Parigi, voci e speranze dopo la strage
di Francesco Ruffinoni
PARIGI – Ieri pomeriggio, a Parigi, si respirava un’aria surreale, un’atmosfera ovattata, vestita a lutto. Un disagio strisciante ha accompagnato (e tutt’ora accompagna) le strade e gli angoli della capitale, anche quelli distanti dal punto dell’attentato. In metropolitana, nelle pasticcerie, nei grandi istituti scolastici del sedicesimo e del settimo arrondissement, si tenta di affrontare quanto successo con quella forza e quella determinazione che qualifica, da secoli, la Grandeur d’Europa.
D’altra parte, quel che è avvenuto è qualcosa di tremendo e unico. La Francia, cuore pulsante dell’Occidente, paladina di diritti e libertà, è stata colpita e ferita. Sono diversi gli attacchi terroristici che questa nazione ha subito negli ultimi anni, ma mai un’aggressione era stata così carica di significato, così violenta nella forma e nel messaggio: un vero e proprio sfregio alla sua storia, alle sue conquiste, al suo modo di essere e pensare.

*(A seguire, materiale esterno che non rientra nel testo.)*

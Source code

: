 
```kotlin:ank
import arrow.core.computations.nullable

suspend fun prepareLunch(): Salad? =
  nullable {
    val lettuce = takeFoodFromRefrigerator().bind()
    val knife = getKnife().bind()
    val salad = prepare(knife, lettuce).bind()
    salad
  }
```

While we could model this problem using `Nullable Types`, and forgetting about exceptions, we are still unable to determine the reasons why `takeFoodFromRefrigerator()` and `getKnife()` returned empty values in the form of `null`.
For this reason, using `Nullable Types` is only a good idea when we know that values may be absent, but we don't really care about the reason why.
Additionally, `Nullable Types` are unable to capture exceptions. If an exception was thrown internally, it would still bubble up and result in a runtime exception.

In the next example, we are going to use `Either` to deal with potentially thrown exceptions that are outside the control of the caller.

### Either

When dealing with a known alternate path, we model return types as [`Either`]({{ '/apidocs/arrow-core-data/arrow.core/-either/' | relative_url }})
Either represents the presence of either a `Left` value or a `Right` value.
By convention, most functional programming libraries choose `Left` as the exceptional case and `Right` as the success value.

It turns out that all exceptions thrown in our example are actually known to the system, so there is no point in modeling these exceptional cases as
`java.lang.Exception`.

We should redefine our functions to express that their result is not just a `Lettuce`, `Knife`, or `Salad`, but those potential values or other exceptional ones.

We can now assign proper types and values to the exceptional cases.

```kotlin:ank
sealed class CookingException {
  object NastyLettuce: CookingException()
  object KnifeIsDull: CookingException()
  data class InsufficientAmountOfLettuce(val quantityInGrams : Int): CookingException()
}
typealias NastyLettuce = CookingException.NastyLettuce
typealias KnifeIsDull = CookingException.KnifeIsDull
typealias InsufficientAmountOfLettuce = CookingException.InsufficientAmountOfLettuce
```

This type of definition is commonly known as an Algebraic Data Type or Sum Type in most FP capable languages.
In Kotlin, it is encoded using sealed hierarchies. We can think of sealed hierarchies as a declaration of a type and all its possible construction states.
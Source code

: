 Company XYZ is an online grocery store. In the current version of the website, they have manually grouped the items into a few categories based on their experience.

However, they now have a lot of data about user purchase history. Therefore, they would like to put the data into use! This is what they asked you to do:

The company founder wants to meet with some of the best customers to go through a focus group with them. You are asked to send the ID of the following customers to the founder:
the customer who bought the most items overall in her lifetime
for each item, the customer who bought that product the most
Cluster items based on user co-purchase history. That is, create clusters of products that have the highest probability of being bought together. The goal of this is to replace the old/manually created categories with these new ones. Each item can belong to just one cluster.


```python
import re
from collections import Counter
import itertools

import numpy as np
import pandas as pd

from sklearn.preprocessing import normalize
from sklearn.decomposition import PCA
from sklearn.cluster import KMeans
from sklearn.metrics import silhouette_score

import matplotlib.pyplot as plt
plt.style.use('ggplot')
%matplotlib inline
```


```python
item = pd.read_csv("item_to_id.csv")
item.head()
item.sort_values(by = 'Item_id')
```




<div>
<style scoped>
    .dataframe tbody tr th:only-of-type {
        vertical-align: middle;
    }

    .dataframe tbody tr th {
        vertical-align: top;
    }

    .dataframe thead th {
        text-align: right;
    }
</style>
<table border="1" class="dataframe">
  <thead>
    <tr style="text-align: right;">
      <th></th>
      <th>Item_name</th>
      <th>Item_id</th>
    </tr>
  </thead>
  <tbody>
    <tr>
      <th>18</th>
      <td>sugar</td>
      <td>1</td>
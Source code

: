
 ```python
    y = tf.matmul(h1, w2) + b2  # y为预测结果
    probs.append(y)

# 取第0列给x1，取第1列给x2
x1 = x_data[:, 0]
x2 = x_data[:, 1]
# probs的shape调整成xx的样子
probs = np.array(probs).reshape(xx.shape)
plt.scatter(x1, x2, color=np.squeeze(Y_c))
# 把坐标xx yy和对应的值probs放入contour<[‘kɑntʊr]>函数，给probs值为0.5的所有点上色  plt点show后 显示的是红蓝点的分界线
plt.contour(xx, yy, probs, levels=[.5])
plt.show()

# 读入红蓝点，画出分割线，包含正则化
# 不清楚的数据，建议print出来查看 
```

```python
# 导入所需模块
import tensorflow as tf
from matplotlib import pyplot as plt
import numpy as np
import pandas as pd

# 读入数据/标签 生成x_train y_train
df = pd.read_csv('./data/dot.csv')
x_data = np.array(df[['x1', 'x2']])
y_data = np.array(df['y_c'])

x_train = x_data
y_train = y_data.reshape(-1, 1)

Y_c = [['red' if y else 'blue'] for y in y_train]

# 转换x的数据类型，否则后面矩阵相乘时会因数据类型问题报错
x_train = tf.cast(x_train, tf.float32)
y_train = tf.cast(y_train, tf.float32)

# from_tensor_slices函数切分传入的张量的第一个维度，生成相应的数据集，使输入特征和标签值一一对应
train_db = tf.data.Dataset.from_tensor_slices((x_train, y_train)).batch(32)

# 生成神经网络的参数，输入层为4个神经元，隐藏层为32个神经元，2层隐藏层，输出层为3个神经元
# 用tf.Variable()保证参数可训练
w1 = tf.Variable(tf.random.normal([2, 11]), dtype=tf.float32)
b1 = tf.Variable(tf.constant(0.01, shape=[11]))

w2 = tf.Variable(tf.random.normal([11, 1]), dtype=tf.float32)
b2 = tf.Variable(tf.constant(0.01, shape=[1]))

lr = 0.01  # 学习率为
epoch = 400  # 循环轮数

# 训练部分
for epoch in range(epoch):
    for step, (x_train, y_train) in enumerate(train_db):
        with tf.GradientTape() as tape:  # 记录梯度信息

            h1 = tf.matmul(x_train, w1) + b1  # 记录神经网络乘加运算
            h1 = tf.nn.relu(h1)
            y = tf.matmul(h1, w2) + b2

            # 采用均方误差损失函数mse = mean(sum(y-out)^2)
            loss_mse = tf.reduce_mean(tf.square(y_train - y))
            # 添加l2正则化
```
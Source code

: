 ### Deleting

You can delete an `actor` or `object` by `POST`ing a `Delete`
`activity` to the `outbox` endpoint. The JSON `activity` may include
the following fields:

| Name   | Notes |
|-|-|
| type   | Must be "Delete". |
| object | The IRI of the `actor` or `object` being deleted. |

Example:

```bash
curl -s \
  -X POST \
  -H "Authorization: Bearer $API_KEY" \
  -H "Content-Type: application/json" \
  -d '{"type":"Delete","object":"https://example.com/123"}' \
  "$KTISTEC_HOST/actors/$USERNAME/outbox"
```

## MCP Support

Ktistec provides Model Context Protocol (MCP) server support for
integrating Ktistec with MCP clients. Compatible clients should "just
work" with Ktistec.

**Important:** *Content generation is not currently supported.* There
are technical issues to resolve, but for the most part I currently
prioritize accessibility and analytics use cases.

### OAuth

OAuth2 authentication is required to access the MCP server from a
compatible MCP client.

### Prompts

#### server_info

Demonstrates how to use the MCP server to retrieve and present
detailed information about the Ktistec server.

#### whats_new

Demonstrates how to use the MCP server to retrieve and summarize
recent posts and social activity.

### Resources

È per questo motivo che, oggi, pure in luoghi confortabili e benestanti, come Rue de la Pompe o Avenue Mozart, si respira qualcosa di nuovo e nauseante: le persone sanno che, lentamente, tutto cambierà.
Eppure i francesi, i figli della Rivoluzione, quella che ha insegnato al mondo la laicità, la tolleranza e l’inviolabilità dell’irriverenza, non ci stanno. Già ieri, molte piazze di Francia si sono spontaneamente riempite di cittadini che, riuniti dall’hashtag #JeSuisCharlie, hanno manifestato in onore delle vittime e in disprezzo dei carnefici, in nome di quei valori repubblicani che brillavano, prepotentemente, nella luce delle loro fiaccole e dei loro occhi. Occhi bagnati di tristezza e rabbia, perché l’inchiostro si sconta con l’inchiostro, non con il sangue. Perché la satira, anche se scomoda, è il sale di una democrazia sana, il suo termometro più autentico. Proprio per questo, per sabato, è già in programma una ‘Marche Républicaine’, in Place de la Republique.
Anche a Parigi sono i social network che, ancora una volta, riflettono lo stato d’animo delle persone: chi ribadisce l’intangibilità della libertà, chi si impegna a distinguere fra fanatismo e religione e chi, semplicemente, vuole ricordare le vittime di questa barbarie. Perché i Francesi sono così: come gli antichi Greci, amano litigare e dirsene di ogni, ma poi, durante la calamità, emerge il forte senso patriottico che li distingue, quel ‘richiamo alle armi’ che fa della Francia uno Stato politicamente robusto, non solo sul piano nazionale. La rabbia, ora, rischia però di impossessarsi dell’animo di molti e qualcuno già cavalca gli eventi per guadagnare qualche voto in più. Ma se l’Occidente vuole rimanere coerente con se stesso e con i propri valori non deve cedere alla paura, non deve svendere il proprio essere per un po’ di sicurezza: le libertà vanno coltivate e accresciute, anche e soprattutto in un mondo dominato dal terrore. Questa è la lezione vincente, questo è il cammino che la Francia deve perseguire.
Questa è la Francia, terra di Carlo Magno, di Napoleone e di Charles de Gaulle, della Rivoluzione Francese; questa è Parigi. E stanotte, quando calerà il buio e il cielo brucerà di rosso, il grande occhio della Tour Eiffel ricorderà a tutti che la luce, spesso, si trova in alto ed è difficile da raggiungere.